Ablation of γδT cells alters the relative diversity of oral microbiota. Adult Tcrd-GDL mice were injected intraperitoneally with DT on a weekly basis for 5 mo. (A) Total oral bacterial load was determined in oral swabs taken from the mice by qRT-PCR of the 16S rRNA gene. Bar graphs present the 16S/18S ratio in each group as the mean values + SEM (n = 7–8 per group). (B–E) Relative abundance of taxa in oral swabs sampled from DT-treated adult Tcrd-GDL mice and controls (Ctrl) upon prolonged DT treatment.

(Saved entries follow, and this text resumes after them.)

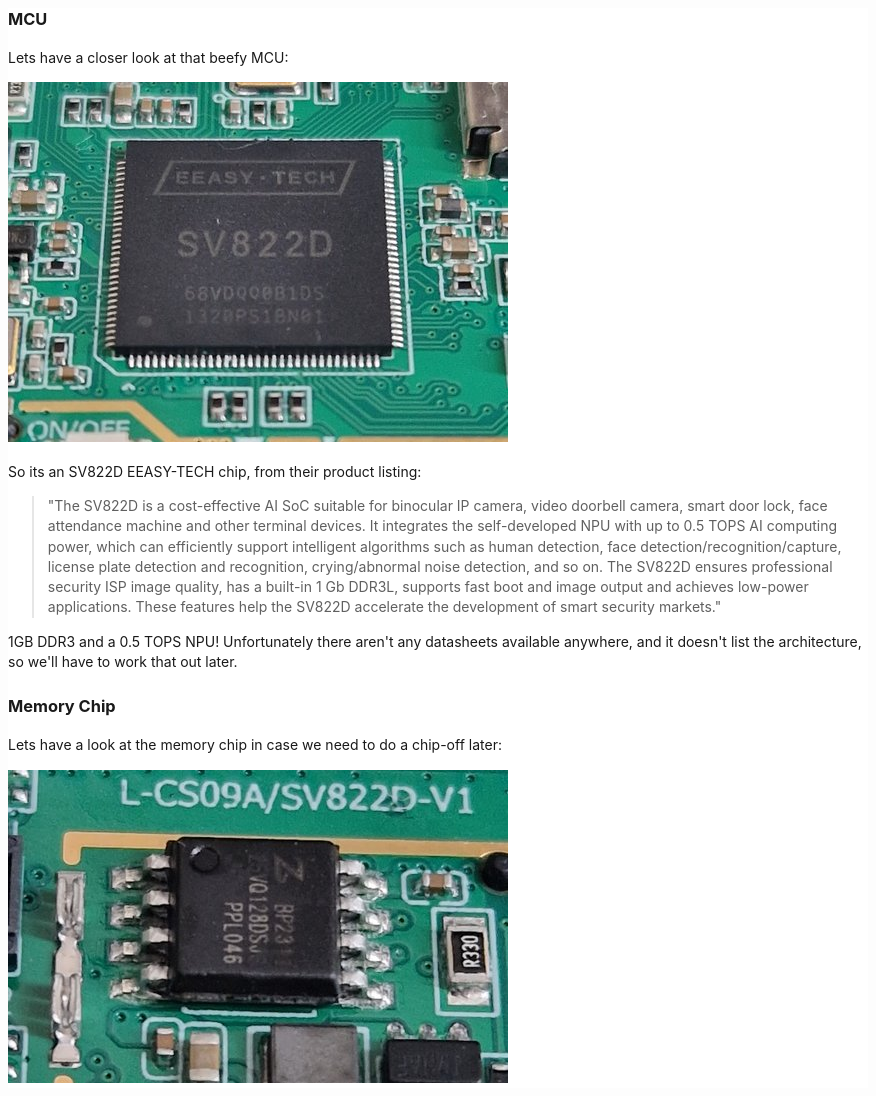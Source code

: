 ### MCU

Lets have a closer look at that beefy MCU:

![mcu.jpg](/assets/images/analysing_an_action_camera_part_1/mcu.jpg)

So its an SV822D EEASY-TECH chip, from their product listing:

> "The SV822D is a cost-effective AI SoC suitable for binocular IP camera, video doorbell camera, smart door lock, face attendance machine and other terminal devices. It integrates the self-developed NPU with up to 0.5 TOPS AI computing power, which can efficiently support intelligent algorithms such as human detection, face detection/recognition/capture, license plate detection and recognition, crying/abnormal noise detection, and so on. The SV822D ensures professional security ISP image quality, has a built-in 1 Gb DDR3L, supports fast boot and image output and achieves low-power applications. These features help the SV822D accelerate the development of smart security markets."

1GB DDR3 and a 0.5 TOPS NPU! Unfortunately there aren't any datasheets available anywhere, and it doesn't list the architecture, so we'll have to work that out later.

### Memory Chip

Lets have a look at the memory chip in case we need to do a chip-off later:

![memory_chip.jpg](/assets/images/analysing_an_action_camera_part_1/memory_chip.jpg)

Histograms represent the distribution of sequences in operational taxonomic units (OTUs) assigned to each class. Histograms for individual mice (B) as well as pie charts representing the mean distribution of OTU (C) are provided. (D) α-diversity plot representing taxa richness in samples of both groups of mice (rarified to 10,000 reads). Data represent the mean values + SEM (n = 7–8 mice per group). (E) Principal coordinates analysis of weighted UniFrac distances based on 16S rRNA of DT-treated mice versus littermate control. Taxonomic data from one of two independent experiments are shown. (F) Relative expression of Rankl and Opg as well as Rankl/Opg ratio in DT treated and control mice depicted as the mean values + SEM (n = 5). (G) Representative μCT sections of the second upper molar indicate the distance between the cementoenamel junction and alveolar bone crest. Graph demonstrates 3D quantification of the residual alveolar bone volume 5 mo after DT treatment presented as the mean values + SEM (n = 6–7 per group). (H) Osteoclast numbers identified as tartrate-resistant acid phosphatase-positive cells in gingival sections taken from DT and control groups 2 wk after the treatment. Representative bone loss data of two independent experiments are shown. *P < 0.05, **P < 0.01.